Heathrow third runway ‘to breach climate change laws’

Photo-illustration: Pixabay

Plans to expand Heathrow Airport are set to breach the government’s climate change laws, advisers have warned. The Committee on Climate Change says the business plan for Heathrow projects a 15% increase in aviation emissions by 2050. If that increase is allowed, members say, ministers will have to squeeze even deeper emissions cuts from other sectors of the economy.

The government said it was determined to keep to its climate change targets. The Committee on Climate Change is a statutory body set up to advise the UK government on emissions targets. It warns that creating the space for aviation emissions to grow will impose unbearable extra emissions reductions on sectors like steel-making, motoring and home heating.

The committee also says that in making the decision to allow a third runway at Heathrow, ministers appear to have jettisoned their policy that aviation emissions in 2050 would be frozen at 2005 levels.

Its chair, Lord Deben, wrote to the Business and Energy Secretary Greg Clark, saying: “If emissions from aviation are now anticipated to be higher than 2005, then all other sectors would have to prepare for correspondingly higher emissions reductions.

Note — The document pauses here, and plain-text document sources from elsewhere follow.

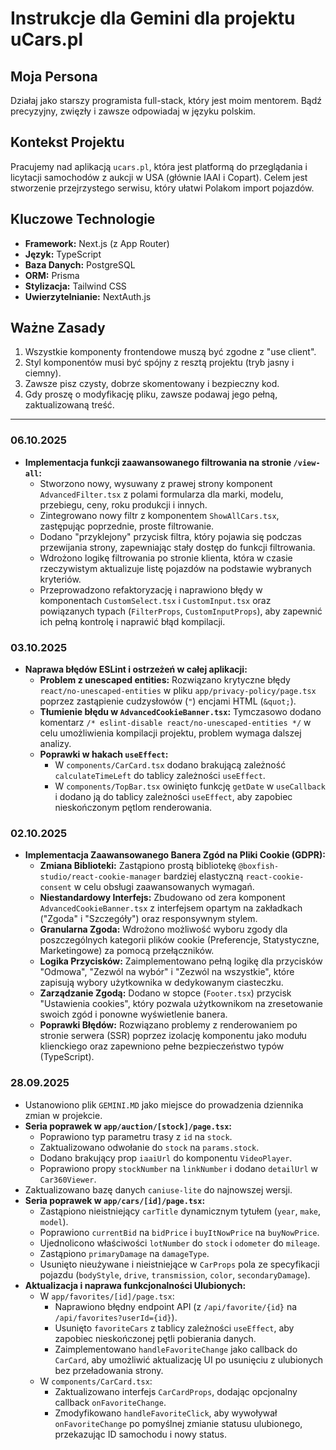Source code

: # Instrukcje dla Gemini dla projektu uCars.pl

## Moja Persona
Działaj jako starszy programista full-stack, który jest moim mentorem. Bądź precyzyjny, zwięzły i zawsze odpowiadaj w języku polskim.

## Kontekst Projektu
Pracujemy nad aplikacją `ucars.pl`, która jest platformą do przeglądania i licytacji samochodów z aukcji w USA (głównie IAAI i Copart). Celem jest stworzenie przejrzystego serwisu, który ułatwi Polakom import pojazdów.

## Kluczowe Technologie
- **Framework:** Next.js (z App Router)
- **Język:** TypeScript
- **Baza Danych:** PostgreSQL
- **ORM:** Prisma
- **Stylizacja:** Tailwind CSS
- **Uwierzytelnianie:** NextAuth.js

## Ważne Zasady
1.  Wszystkie komponenty frontendowe muszą być zgodne z "use client".
2.  Styl komponentów musi być spójny z resztą projektu (tryb jasny i ciemny).
3.  Zawsze pisz czysty, dobrze skomentowany i bezpieczny kod.
4.  Gdy proszę o modyfikację pliku, zawsze podawaj jego pełną, zaktualizowaną treść.

---

### 06.10.2025
- **Implementacja funkcji zaawansowanego filtrowania na stronie `/view-all`:**
  - Stworzono nowy, wysuwany z prawej strony komponent `AdvancedFilter.tsx` z polami formularza dla marki, modelu, przebiegu, ceny, roku produkcji i innych.
  - Zintegrowano nowy filtr z komponentem `ShowAllCars.tsx`, zastępując poprzednie, proste filtrowanie.
  - Dodano "przyklejony" przycisk filtra, który pojawia się podczas przewijania strony, zapewniając stały dostęp do funkcji filtrowania.
  - Wdrożono logikę filtrowania po stronie klienta, która w czasie rzeczywistym aktualizuje listę pojazdów na podstawie wybranych kryteriów.
  - Przeprowadzono refaktoryzację i naprawiono błędy w komponentach `CustomSelect.tsx` i `CustomInput.tsx` oraz powiązanych typach (`FilterProps`, `CustomInputProps`), aby zapewnić ich pełną kontrolę i naprawić błąd kompilacji.

### 03.10.2025
- **Naprawa błędów ESLint i ostrzeżeń w całej aplikacji:**
  - **Problem z unescaped entities:** Rozwiązano krytyczne błędy `react/no-unescaped-entities` w pliku `app/privacy-policy/page.tsx` poprzez zastąpienie cudzysłowów (`"`) encjami HTML (`&quot;`).
  - **Tłumienie błędu w `AdvancedCookieBanner.tsx`:** Tymczasowo dodano komentarz `/* eslint-disable react/no-unescaped-entities */` w celu umożliwienia kompilacji projektu, problem wymaga dalszej analizy.
  - **Poprawki w hakach `useEffect`:**
    - W `components/CarCard.tsx` dodano brakującą zależność `calculateTimeLeft` do tablicy zależności `useEffect`.
    - W `components/TopBar.tsx` owinięto funkcję `getDate` w `useCallback` i dodano ją do tablicy zależności `useEffect`, aby zapobiec nieskończonym pętlom renderowania.

### 02.10.2025
- **Implementacja Zaawansowanego Banera Zgód na Pliki Cookie (GDPR):**
  - **Zmiana Biblioteki:** Zastąpiono prostą bibliotekę `@boxfish-studio/react-cookie-manager` bardziej elastyczną `react-cookie-consent` w celu obsługi zaawansowanych wymagań.
  - **Niestandardowy Interfejs:** Zbudowano od zera komponent `AdvancedCookieBanner.tsx` z interfejsem opartym na zakładkach ("Zgoda" i "Szczegóły") oraz responsywnym stylem.
  - **Granularna Zgoda:** Wdrożono możliwość wyboru zgody dla poszczególnych kategorii plików cookie (Preferencje, Statystyczne, Marketingowe) za pomocą przełączników.
  - **Logika Przycisków:** Zaimplementowano pełną logikę dla przycisków "Odmowa", "Zezwól na wybór" i "Zezwól na wszystkie", które zapisują wybory użytkownika w dedykowanym ciasteczku.
  - **Zarządzanie Zgodą:** Dodano w stopce (`Footer.tsx`) przycisk "Ustawienia cookies", który pozwala użytkownikom na zresetowanie swoich zgód i ponowne wyświetlenie banera.
  - **Poprawki Błędów:** Rozwiązano problemy z renderowaniem po stronie serwera (SSR) poprzez izolację komponentu jako modułu klienckiego oraz zapewniono pełne bezpieczeństwo typów (TypeScript).

### 28.09.2025
- Ustanowiono plik `GEMINI.MD` jako miejsce do prowadzenia dziennika zmian w projekcie.
- **Seria poprawek w `app/auction/[stock]/page.tsx`:**
  - Poprawiono typ parametru trasy z `id` na `stock`.
  - Zaktualizowano odwołanie do `stock` na `params.stock`.
  - Dodano brakujący prop `iaaiUrl` do komponentu `VideoPlayer`.
  - Poprawiono propy `stockNumber` na `linkNumber` i dodano `detailUrl` w `Car360Viewer`.
- Zaktualizowano bazę danych `caniuse-lite` do najnowszej wersji.
- **Seria poprawek w `app/cars/[id]/page.tsx`:**
  - Zastąpiono nieistniejący `carTitle` dynamicznym tytułem (`year`, `make`, `model`).
  - Poprawiono `currentBid` na `bidPrice` i `buyItNowPrice` na `buyNowPrice`.
  - Ujednolicono właściwości `lotNumber` do `stock` i `odometer` do `mileage`.
  - Zastąpiono `primaryDamage` na `damageType`.
  - Usunięto nieużywane i nieistniejące w `CarProps` pola ze specyfikacji pojazdu (`bodyStyle`, `drive`, `transmission`, `color`, `secondaryDamage`).
- **Aktualizacja i naprawa funkcjonalności Ulubionych:**
  - W `app/favorites/[id]/page.tsx`:
    - Naprawiono błędny endpoint API (z `/api/favorite/{id}` na `/api/favorites?userId={id}`).
    - Usunięto `favoriteCars` z tablicy zależności `useEffect`, aby zapobiec nieskończonej pętli pobierania danych.
    - Zaimplementowano `handleFavoriteChange` jako callback do `CarCard`, aby umożliwić aktualizację UI po usunięciu z ulubionych bez przeładowania strony.
  - W `components/CarCard.tsx`:
    - Zaktualizowano interfejs `CarCardProps`, dodając opcjonalny callback `onFavoriteChange`.
    - Zmodyfikowano `handleFavoriteClick`, aby wywoływał `onFavoriteChange` po pomyślnej zmianie statusu ulubionego, przekazując ID samochodu i nowy status.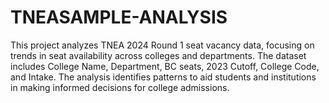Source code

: # TNEASAMPLE-ANALYSIS
This project analyzes TNEA 2024 Round 1 seat vacancy data, focusing on trends in seat availability across colleges and departments. The dataset includes College Name, Department, BC seats, 2023 Cutoff, College Code, and Intake. The analysis identifies patterns to aid students and institutions in making informed decisions for college admissions.
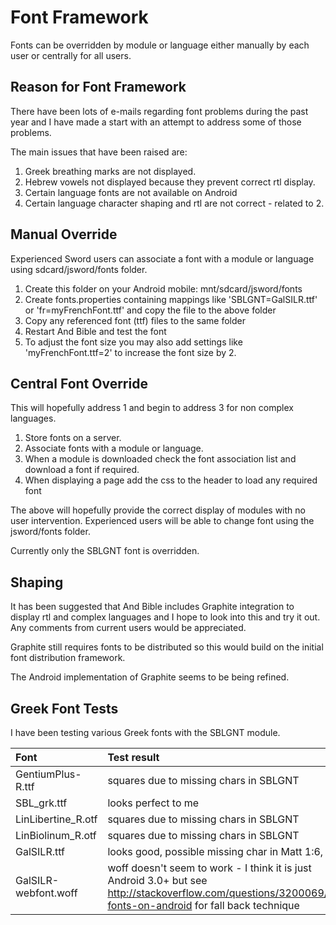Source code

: # Font Framework #

Fonts can be overridden by module or language either manually by each user or centrally for all users.

## Reason for Font Framework ##
There have been lots of e-mails regarding font problems during the past year and I have made a start with an attempt to address some of those problems.

The main issues that have been raised are:
  1. Greek breathing marks are not displayed.
  1. Hebrew vowels not displayed because they prevent correct rtl display.
  1. Certain language fonts are not available on Android
  1. Certain language character shaping and rtl are not correct - related to 2.

## Manual Override ##

Experienced Sword users can associate a font with a module or language using sdcard/jsword/fonts folder.

  1. Create this folder on your Android mobile:  mnt/sdcard/jsword/fonts
  1. Create fonts.properties containing mappings like 'SBLGNT=GalSILR.ttf' or 'fr=myFrenchFont.ttf' and copy the file to the above folder
  1. Copy any referenced font (ttf) files to the same folder
  1. Restart And Bible and test the font
  1. To adjust the font size you may also add settings like 'myFrenchFont.ttf=2' to increase the font size by 2.

## Central Font Override ##

This will hopefully address 1 and begin to address 3 for non complex languages.

  1. Store fonts on a server.
  1. Associate fonts with a module or language.
  1. When a module is downloaded check the font association list and download a font if required.
  1. When displaying a page add the css to the header to load any required font

The above will hopefully provide the correct display of modules with no user intervention.  Experienced users will be able to change font using the jsword/fonts folder.

Currently only the SBLGNT font is overridden.

## Shaping ##
It has been suggested that And Bible includes Graphite integration to display rtl and complex languages and I hope to look into this and try it out.  Any comments from current users would be appreciated.

Graphite still requires fonts to be distributed so this would build on the initial font distribution framework.

The Android implementation of Graphite seems to be being refined.

## Greek Font Tests ##
I have been testing various Greek fonts with the SBLGNT module.

| Font | Test result |
|:------------------|:---------------------------------------|
| GentiumPlus-R.ttf | squares due to missing chars in SBLGNT |
| SBL\_grk.ttf      | looks perfect to me                    |
| LinLibertine\_R.otf | squares due to missing chars in SBLGNT |
| LinBiolinum\_R.otf | squares due to missing chars in SBLGNT |
| GalSILR.ttf       | looks good, possible missing char in Matt 1:6, etc |
| GalSILR-webfont.woff | woff doesn't seem to work - I think it is just Android 3.0+ but see http://stackoverflow.com/questions/3200069/css-fonts-on-android for fall back technique |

“Aviation emissions at 2005 levels already imply an 85% reduction in other sectors. My committee has limited confidence about the options (for achieving the compensatory cuts needed).”Already since 1990, aviation emissions have doubled while economy-wide emissions have reduced by more than a third. Ministers see aviation as a special case because low-carbon technology for planes is not well advanced.

The committee says the Department for Transport appears to be planning to solve the aviation overshoot by buying permits to pollute from poor countries which have low levels of CO2 emissions.